_WHAT YOU HAVE TO DO_. Nothing but an exact copy is wanted: the line with "X and Windows." and each line after it in the data below, last line included.

_DATA IN THIS EXERCISE_.
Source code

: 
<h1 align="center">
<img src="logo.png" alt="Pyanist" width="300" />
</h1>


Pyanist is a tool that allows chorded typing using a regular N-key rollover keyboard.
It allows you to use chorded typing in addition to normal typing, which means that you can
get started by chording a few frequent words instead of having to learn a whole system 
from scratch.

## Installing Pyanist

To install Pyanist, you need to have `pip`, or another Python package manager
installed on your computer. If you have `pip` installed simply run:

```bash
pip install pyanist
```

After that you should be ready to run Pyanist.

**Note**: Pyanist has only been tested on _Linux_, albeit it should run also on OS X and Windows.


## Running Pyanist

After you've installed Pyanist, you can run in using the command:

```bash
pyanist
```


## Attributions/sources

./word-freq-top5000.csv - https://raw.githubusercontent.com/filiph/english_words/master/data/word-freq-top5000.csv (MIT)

_OUTPUT OF THE TASK_.
**Note**: Pyanist has only been tested on _Linux_, albeit it should run also on OS X and Windows.


## Running Pyanist

After you've installed Pyanist, you can run in using the command:

```bash
pyanist
```


## Attributions/sources

./word-freq-top5000.csv - https://raw.githubusercontent.com/filiph/english_words/master/data/word-freq-top5000.csv (MIT)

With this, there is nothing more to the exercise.